= Jacquelyn Schachter =

Linguist

Jacquelyn E. Schachter (September 21, 1936 - October 22, 2011) was professor emerita of linguistics at the University of Oregon. She received her Ph.D. in 1971 from UCLA, with a dissertation entitled, "Presuppositional and Counterfactual Conditional Sentences."

==Career==
Schachter taught at the University of Southern California from 1971 to 1991 before taking up a position at the University of Oregon in 1991. At Oregon she was the Director of the American English Institute and a Linguistics Department faculty until she retired in 1999.

==Research==
Schachter's primary research field was second language acquisition (SLA), investigating the role of Universal Grammar in conditioning patterns of SLA. Her work showed a lasting concern with methodological issues in second language research. (See e.g. Schachter 1998). She also had research interests in cognitive neuroscience and psycholinguistics.

Schachter contributed to the fields of TESOL and SLA by coediting two important volumes of readings, Robinett and Schachter (1983) and Gass and Schachter (1989). In addition, she edited a book series for Lawrence Erlbaum Associates entitled Second Language Acquisition Research: Theoretical and Methodological Issues.

She was the editor of the conference proceedings for the international TESOL conferences of 1978–80 and the editor of the TESOL Quarterly from June 1978 to 1982.

One of her daughters, Jana DeMeire, was lost in the crash of Swissair Flight 111 in 1998.

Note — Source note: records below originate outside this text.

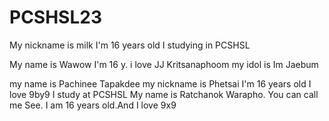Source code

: # PCSHSL23
My nickname is milk
I'm 16 years old 
I studying in PCSHSL

My name is Wawow 
I'm 16 y.
i love JJ Kritsanaphoom
my idol is Im Jaebum

my name is Pachinee Tapakdee
my nickname is Phetsai
I'm 16 years old
I love 9by9 
I study at PCSHSL
My name is Ratchanok Warapho.
You can call me See.
I am 16 years old.And I love 9x9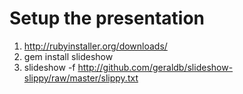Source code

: # Setup the presentation

1. http://rubyinstaller.org/downloads/
2. gem install slideshow
3. slideshow -f http://github.com/geraldb/slideshow-slippy/raw/master/slippy.txt

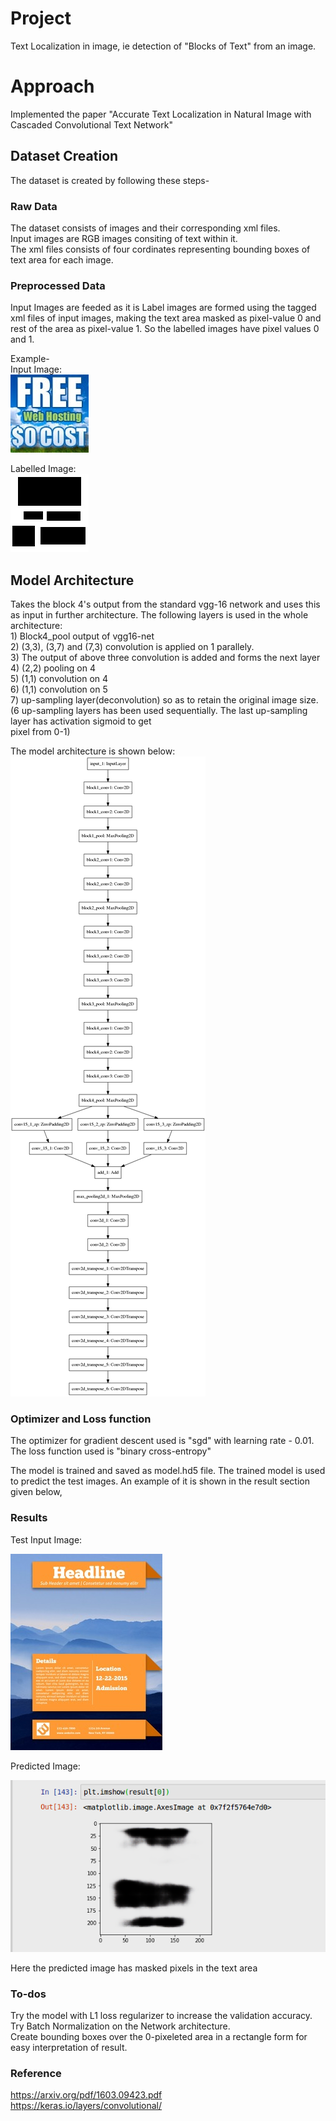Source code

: # Project
Text Localization in image, ie detection of "Blocks of Text" from an image.

# Approach
Implemented the paper "Accurate Text Localization in Natural Image with Cascaded Convolutional Text Network"

## Dataset Creation

The dataset is created by following these steps-  

### Raw Data
The dataset consists of images and their corresponding xml files. <br>
Input images are RGB images consiting of text within it. <br>
The xml files consists of four cordinates representing bounding boxes of text area for each image. <br>
    
### Preprocessed Data
Input Images are feeded as it is
Label images are formed using the tagged xml files of input images, making the text area masked as pixel-value 0 and <br>
rest of the area as pixel-value 1. So the labelled images have pixel values 0 and 1.
    
Example- <br>
Input Image: <br>
![alt text](https://github.com/apekshapriya/Text-Localization-in-Image/blob/master/images_to_test/img_input.jpg)
    
Labelled Image: <br>
![alt text](https://github.com/apekshapriya/Text-Localization-in-Image/blob/master/images_to_test/img_11.jpg)
   
## Model Architecture
Takes the block 4's output from the standard vgg-16 network and uses this as
input in further architecture. The following layers is used in the whole architecture:<br>
    1) Block4_pool output of vgg16-net<br>
    2) (3,3), (3,7) and (7,3) convolution is applied on 1 parallely.<br>
    3) The output of above three convolution is added and forms the next layer<br>
    4) (2,2) pooling on 4<br>
    5) (1,1) convolution on 4<br>
    6) (1,1) convolution on 5<br>
    7) up-sampling layer(deconvolution) so as to retain the original image size.<br>
        (6 up-sampling layers has been used sequentially. The last up-sampling layer has activation sigmoid to get<br>
        pixel from 0-1)<br>

The model architecture is shown below:<br>
    ![alt text](https://github.com/apekshapriya/Text-Localization-in-Image/blob/master/images_to_test/model.png)
    
### Optimizer and Loss function
    
The optimizer for gradient descent used is "sgd" with learning rate - 0.01. The loss function used is "binary cross-entropy"

The model is trained and saved as model.hd5 file. The trained model is used to predict the test images. An example of it is shown in the result section given below, <br>

### Results

Test Input Image:<br>

![alt text](https://github.com/apekshapriya/Text-Localization-in-Image/blob/master/images_to_test/test_img.jpeg)

Predicted Image: <br>

![alt text](https://github.com/apekshapriya/Text-Localization-in-Image/blob/master/images_to_test/result_img.png)

Here the predicted image has masked pixels in the text area

### To-dos

Try the model with L1 loss regularizer to increase the validation accuracy.<br>
Try Batch Normalization on the Network architecture.<br>
Create bounding boxes over the 0-pixeleted area in a rectangle form for easy interpretation of result.<br>

### Reference
https://arxiv.org/pdf/1603.09423.pdf<br>
https://keras.io/layers/convolutional/
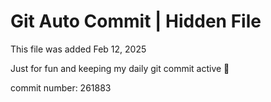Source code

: # Git Auto Commit | Hidden File

This file was added Feb 12, 2025

Just for fun and keeping my daily git commit active 🤪

commit number: 261883
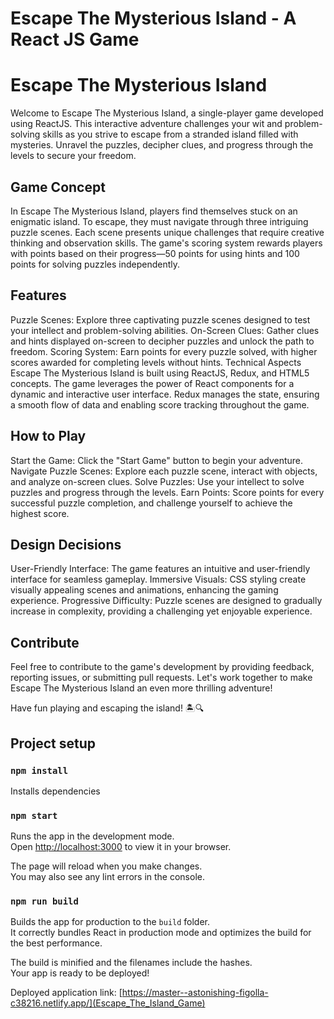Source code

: # Escape The Mysterious Island - A React JS Game

# Escape The Mysterious Island
Welcome to Escape The Mysterious Island, a single-player game developed using ReactJS. This interactive adventure challenges your wit and problem-solving skills as you strive to escape from a stranded island filled with mysteries. Unravel the puzzles, decipher clues, and progress through the levels to secure your freedom.

## Game Concept
In Escape The Mysterious Island, players find themselves stuck on an enigmatic island. To escape, they must navigate through three intriguing puzzle scenes. Each scene presents unique challenges that require creative thinking and observation skills. The game's scoring system rewards players with points based on their progress—50 points for using hints and 100 points for solving puzzles independently.

## Features
Puzzle Scenes: Explore three captivating puzzle scenes designed to test your intellect and problem-solving abilities.
On-Screen Clues: Gather clues and hints displayed on-screen to decipher puzzles and unlock the path to freedom.
Scoring System: Earn points for every puzzle solved, with higher scores awarded for completing levels without hints.
Technical Aspects
Escape The Mysterious Island is built using ReactJS, Redux, and HTML5 concepts. The game leverages the power of React components for a dynamic and interactive user interface. Redux manages the state, ensuring a smooth flow of data and enabling score tracking throughout the game.

## How to Play
Start the Game: Click the "Start Game" button to begin your adventure.
Navigate Puzzle Scenes: Explore each puzzle scene, interact with objects, and analyze on-screen clues.
Solve Puzzles: Use your intellect to solve puzzles and progress through the levels.
Earn Points: Score points for every successful puzzle completion, and challenge yourself to achieve the highest score.

## Design Decisions
User-Friendly Interface: The game features an intuitive and user-friendly interface for seamless gameplay.
Immersive Visuals: CSS styling create visually appealing scenes and animations, enhancing the gaming experience.
Progressive Difficulty: Puzzle scenes are designed to gradually increase in complexity, providing a challenging yet enjoyable experience.

## Contribute
Feel free to contribute to the game's development by providing feedback, reporting issues, or submitting pull requests. Let's work together to make Escape The Mysterious Island an even more thrilling adventure!

Have fun playing and escaping the island! 🏝️🔍

## Project setup


### `npm install`
Installs dependencies

### `npm start`
Runs the app in the development mode.\
Open [http://localhost:3000](http://localhost:3000) to view it in your browser.

The page will reload when you make changes.\
You may also see any lint errors in the console.

### `npm run build`

Builds the app for production to the `build` folder.\
It correctly bundles React in production mode and optimizes the build for the best performance.

The build is minified and the filenames include the hashes.\
Your app is ready to be deployed!

Deployed application link: [https://master--astonishing-figolla-c38216.netlify.app/](Escape_The_Island_Game)
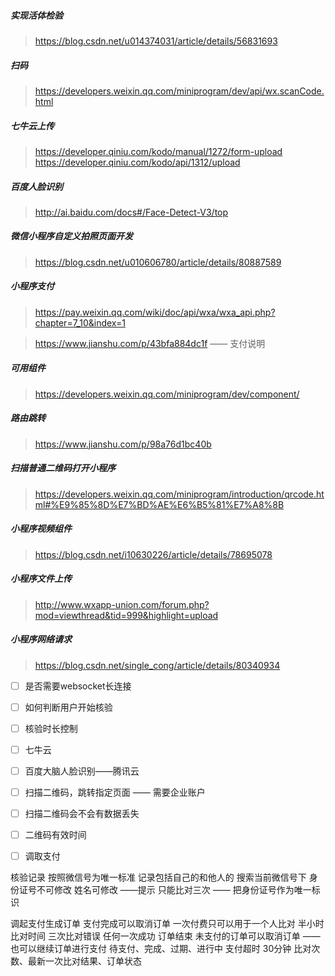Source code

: ##### 实现活体检验
> https://blog.csdn.net/u014374031/article/details/56831693

##### 扫码
> https://developers.weixin.qq.com/miniprogram/dev/api/wx.scanCode.html

##### 七牛云上传
> https://developer.qiniu.com/kodo/manual/1272/form-upload
> https://developer.qiniu.com/kodo/api/1312/upload

##### 百度人脸识别
> http://ai.baidu.com/docs#/Face-Detect-V3/top

##### 微信小程序自定义拍照页面开发
> https://blog.csdn.net/u010606780/article/details/80887589

##### 小程序支付
> https://pay.weixin.qq.com/wiki/doc/api/wxa/wxa_api.php?chapter=7_10&index=1

> https://www.jianshu.com/p/43bfa884dc1f  —— 支付说明


##### 可用组件
> https://developers.weixin.qq.com/miniprogram/dev/component/

##### 路由跳转
> https://www.jianshu.com/p/98a76d1bc40b

##### 扫描普通二维码打开小程序
> https://developers.weixin.qq.com/miniprogram/introduction/qrcode.html#%E9%85%8D%E7%BD%AE%E6%B5%81%E7%A8%8B

##### 小程序视频组件
> https://blog.csdn.net/i10630226/article/details/78695078

##### 小程序文件上传
> http://www.wxapp-union.com/forum.php?mod=viewthread&tid=999&highlight=upload

##### 小程序网络请求
> https://blog.csdn.net/single_cong/article/details/80340934


- [ ] 是否需要websocket长连接 
- [ ] 如何判断用户开始核验
- [ ] 核验时长控制
- [ ] 七牛云
- [ ] 百度大脑人脸识别——腾讯云
- [ ] 扫描二维码，跳转指定页面 —— 需要企业账户
- [ ] 扫描二维码会不会有数据丢失
- [ ] 二维码有效时间
- [ ] 调取支付



核验记录 按照微信号为唯一标准 记录包括自己的和他人的 搜索当前微信号下
身份证号不可修改 姓名可修改 ——提示
只能比对三次 —— 把身份证号作为唯一标识

调起支付生成订单
支付完成可以取消订单
一次付费只可以用于一个人比对
半小时比对时间 三次比对错误 任何一次成功 订单结束
未支付的订单可以取消订单 —— 也可以继续订单进行支付
待支付、完成、过期、进行中
支付超时 30分钟
比对次数、最新一次比对结果、订单状态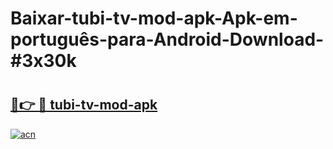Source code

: # Baixar-tubi-tv-mod-apk-Apk-em-português​-para-Android-Download-#3x30k

# <h2><a href="https://ainizakaria.my?title=tubi-tv-mod-apk&ref=24M">🔗👉 🔴 tubi-tv-mod-apk</a></h2>

[![acn](https://github.com/user-attachments/assets/0f9c940e-d8b0-45ae-aac7-cd30a18b3e1c)](https://ainizakaria.my?title=tubi-tv-mod-apk&ref=24M)

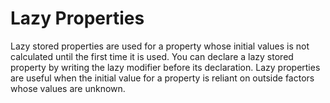 # Lazy Properties

Lazy stored properties are used for a property whose initial values is not calculated until the first time it is used.  You can declare a lazy stored property by writing the lazy modifier before its declaration. Lazy properties are useful when the initial value for a property is reliant on outside factors whose values are unknown.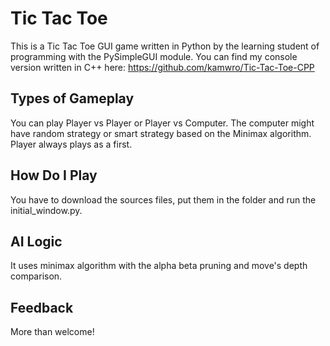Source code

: # Tic Tac Toe

This is a Tic Tac Toe GUI game written in Python by the learning student of programming with the PySimpleGUI module.
You can find my console version written in C++ here: https://github.com/kamwro/Tic-Tac-Toe-CPP

## Types of Gameplay

You can play Player vs Player or Player vs Computer. The computer might have random strategy or smart strategy based on the Minimax algorithm.
Player always plays as a first.

## How Do I Play

You have to download the sources files, put them in the folder and run the initial_window.py.

## AI Logic

It uses minimax algorithm with the alpha beta pruning and move's depth comparison.

## Feedback

More than welcome!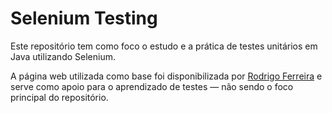 # Selenium Testing

Este repositório tem como foco o estudo e a prática de testes unitários em Java utilizando Selenium.

A página web utilizada como base foi disponibilizada por [Rodrigo Ferreira](https://cursos.alura.com.br/user/rodrigo-ferreira) e serve como apoio para o aprendizado de testes — não sendo o foco principal do repositório.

== Selected publications ==
- Gass, Susan M. and Jacquelyn Schachter, eds. 1989. Linguistic Perspectives on Second Language Acquisition. Cambridge University Press.
- Robinett, Betty Wallace and Jacquelyn Schachter, eds.. 1983. Second Language Learning: Contrastive Analysis, Error Analysis, and Related Aspects. Ann Arbor, MI: University of Michigan Press.
- Schachter, Jacquelyn. 1974. An error in error analysis. Language Learning 24, 205–214.
- Schachter, Jacquelyn. 1988. Second Language Acquisition and Its Relationship to Universal Grammar. Applied Linguistics 9, 219–235.
- Schachter, Jacquelyn. 1998. Recent research in Language Learning Studies: Promises and Problems. Language Learning 48, 557–583.